What is needed
Images are to be dropped; everything else in the entries below must be copied exactly.
○ ○ ○
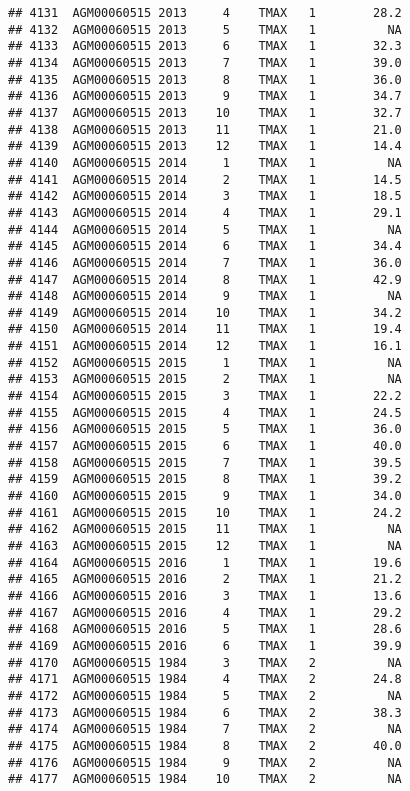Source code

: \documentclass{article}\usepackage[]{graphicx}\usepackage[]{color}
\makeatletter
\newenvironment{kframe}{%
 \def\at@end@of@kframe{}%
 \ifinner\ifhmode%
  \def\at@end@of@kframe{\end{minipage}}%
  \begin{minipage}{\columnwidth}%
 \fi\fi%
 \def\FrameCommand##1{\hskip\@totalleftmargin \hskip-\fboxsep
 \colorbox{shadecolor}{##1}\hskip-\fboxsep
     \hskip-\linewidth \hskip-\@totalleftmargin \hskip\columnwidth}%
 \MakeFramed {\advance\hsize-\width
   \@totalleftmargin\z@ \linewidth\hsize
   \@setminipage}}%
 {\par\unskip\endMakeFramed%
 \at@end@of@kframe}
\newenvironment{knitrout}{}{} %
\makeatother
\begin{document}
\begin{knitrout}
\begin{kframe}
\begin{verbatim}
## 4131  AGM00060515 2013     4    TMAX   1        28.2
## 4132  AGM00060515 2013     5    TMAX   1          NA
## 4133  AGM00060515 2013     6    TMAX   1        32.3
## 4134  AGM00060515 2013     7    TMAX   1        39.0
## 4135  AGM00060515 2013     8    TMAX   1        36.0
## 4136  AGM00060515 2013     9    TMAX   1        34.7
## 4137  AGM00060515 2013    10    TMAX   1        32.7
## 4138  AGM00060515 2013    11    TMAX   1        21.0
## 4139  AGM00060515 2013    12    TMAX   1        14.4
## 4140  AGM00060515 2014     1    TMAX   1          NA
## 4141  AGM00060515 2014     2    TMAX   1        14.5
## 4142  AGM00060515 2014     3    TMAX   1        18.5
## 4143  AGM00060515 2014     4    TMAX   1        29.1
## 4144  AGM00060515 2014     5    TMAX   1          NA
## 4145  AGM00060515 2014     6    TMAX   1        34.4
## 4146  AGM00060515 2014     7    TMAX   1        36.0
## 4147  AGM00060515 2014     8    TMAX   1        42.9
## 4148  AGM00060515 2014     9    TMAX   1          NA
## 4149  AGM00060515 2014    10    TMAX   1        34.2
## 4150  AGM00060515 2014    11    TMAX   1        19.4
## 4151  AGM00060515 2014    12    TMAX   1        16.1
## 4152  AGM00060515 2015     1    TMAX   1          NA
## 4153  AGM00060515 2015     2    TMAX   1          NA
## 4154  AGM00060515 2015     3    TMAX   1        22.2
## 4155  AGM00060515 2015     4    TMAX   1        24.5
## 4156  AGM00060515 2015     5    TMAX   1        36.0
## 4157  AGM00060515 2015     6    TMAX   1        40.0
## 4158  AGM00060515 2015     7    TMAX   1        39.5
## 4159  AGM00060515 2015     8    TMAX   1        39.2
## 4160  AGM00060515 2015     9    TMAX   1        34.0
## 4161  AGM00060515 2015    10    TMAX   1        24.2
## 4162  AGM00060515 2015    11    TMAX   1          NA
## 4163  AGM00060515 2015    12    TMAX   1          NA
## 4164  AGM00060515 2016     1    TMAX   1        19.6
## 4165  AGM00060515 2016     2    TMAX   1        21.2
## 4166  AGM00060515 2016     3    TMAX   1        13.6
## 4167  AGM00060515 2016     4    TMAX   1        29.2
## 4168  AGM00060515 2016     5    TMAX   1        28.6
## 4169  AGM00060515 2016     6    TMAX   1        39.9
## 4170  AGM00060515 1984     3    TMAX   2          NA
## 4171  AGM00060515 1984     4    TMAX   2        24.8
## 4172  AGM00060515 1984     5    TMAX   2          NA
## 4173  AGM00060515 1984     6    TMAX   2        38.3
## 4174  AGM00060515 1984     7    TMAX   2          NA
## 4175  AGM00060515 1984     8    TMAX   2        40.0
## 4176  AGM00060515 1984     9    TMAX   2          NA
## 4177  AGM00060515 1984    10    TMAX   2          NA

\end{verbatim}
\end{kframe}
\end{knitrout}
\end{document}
○ ○ ○
Output below
Source code

: \documentclass{article}\usepackage[]{graphicx}\usepackage[]{color}
\makeatletter
\newenvironment{kframe}{%
 \def\at@end@of@kframe{}%
 \ifinner\ifhmode%
  \def\at@end@of@kframe{\end{minipage}}%
  \begin{minipage}{\columnwidth}%
 \fi\fi%
 \def\FrameCommand##1{\hskip\@totalleftmargin \hskip-\fboxsep
 \colorbox{shadecolor}{##1}\hskip-\fboxsep
     \hskip-\linewidth \hskip-\@totalleftmargin \hskip\columnwidth}%
 \MakeFramed {\advance\hsize-\width
   \@totalleftmargin\z@ \linewidth\hsize
   \@setminipage}}%
 {\par\unskip\endMakeFramed%
 \at@end@of@kframe}
\newenvironment{knitrout}{}{} %
\makeatother
\begin{document}
\begin{knitrout}
\begin{kframe}
\begin{verbatim}
## 4131  AGM00060515 2013     4    TMAX   1        28.2
## 4132  AGM00060515 2013     5    TMAX   1          NA
## 4133  AGM00060515 2013     6    TMAX   1        32.3
## 4134  AGM00060515 2013     7    TMAX   1        39.0
## 4135  AGM00060515 2013     8    TMAX   1        36.0
## 4136  AGM00060515 2013     9    TMAX   1        34.7
## 4137  AGM00060515 2013    10    TMAX   1        32.7
## 4138  AGM00060515 2013    11    TMAX   1        21.0
## 4139  AGM00060515 2013    12    TMAX   1        14.4
## 4140  AGM00060515 2014     1    TMAX   1          NA
## 4141  AGM00060515 2014     2    TMAX   1        14.5
## 4142  AGM00060515 2014     3    TMAX   1        18.5
## 4143  AGM00060515 2014     4    TMAX   1        29.1
## 4144  AGM00060515 2014     5    TMAX   1          NA
## 4145  AGM00060515 2014     6    TMAX   1        34.4
## 4146  AGM00060515 2014     7    TMAX   1        36.0
## 4147  AGM00060515 2014     8    TMAX   1        42.9
## 4148  AGM00060515 2014     9    TMAX   1          NA
## 4149  AGM00060515 2014    10    TMAX   1        34.2
## 4150  AGM00060515 2014    11    TMAX   1        19.4
## 4151  AGM00060515 2014    12    TMAX   1        16.1
## 4152  AGM00060515 2015     1    TMAX   1          NA
## 4153  AGM00060515 2015     2    TMAX   1          NA
## 4154  AGM00060515 2015     3    TMAX   1        22.2
## 4155  AGM00060515 2015     4    TMAX   1        24.5
## 4156  AGM00060515 2015     5    TMAX   1        36.0
## 4157  AGM00060515 2015     6    TMAX   1        40.0
## 4158  AGM00060515 2015     7    TMAX   1        39.5
## 4159  AGM00060515 2015     8    TMAX   1        39.2
## 4160  AGM00060515 2015     9    TMAX   1        34.0
## 4161  AGM00060515 2015    10    TMAX   1        24.2
## 4162  AGM00060515 2015    11    TMAX   1          NA
## 4163  AGM00060515 2015    12    TMAX   1          NA
## 4164  AGM00060515 2016     1    TMAX   1        19.6
## 4165  AGM00060515 2016     2    TMAX   1        21.2
## 4166  AGM00060515 2016     3    TMAX   1        13.6
## 4167  AGM00060515 2016     4    TMAX   1        29.2
## 4168  AGM00060515 2016     5    TMAX   1        28.6
## 4169  AGM00060515 2016     6    TMAX   1        39.9
## 4170  AGM00060515 1984     3    TMAX   2          NA
## 4171  AGM00060515 1984     4    TMAX   2        24.8
## 4172  AGM00060515 1984     5    TMAX   2          NA
## 4173  AGM00060515 1984     6    TMAX   2        38.3
## 4174  AGM00060515 1984     7    TMAX   2          NA
## 4175  AGM00060515 1984     8    TMAX   2        40.0
## 4176  AGM00060515 1984     9    TMAX   2          NA
## 4177  AGM00060515 1984    10    TMAX   2          NA

\end{verbatim}
\end{kframe}
\end{knitrout}
\end{document}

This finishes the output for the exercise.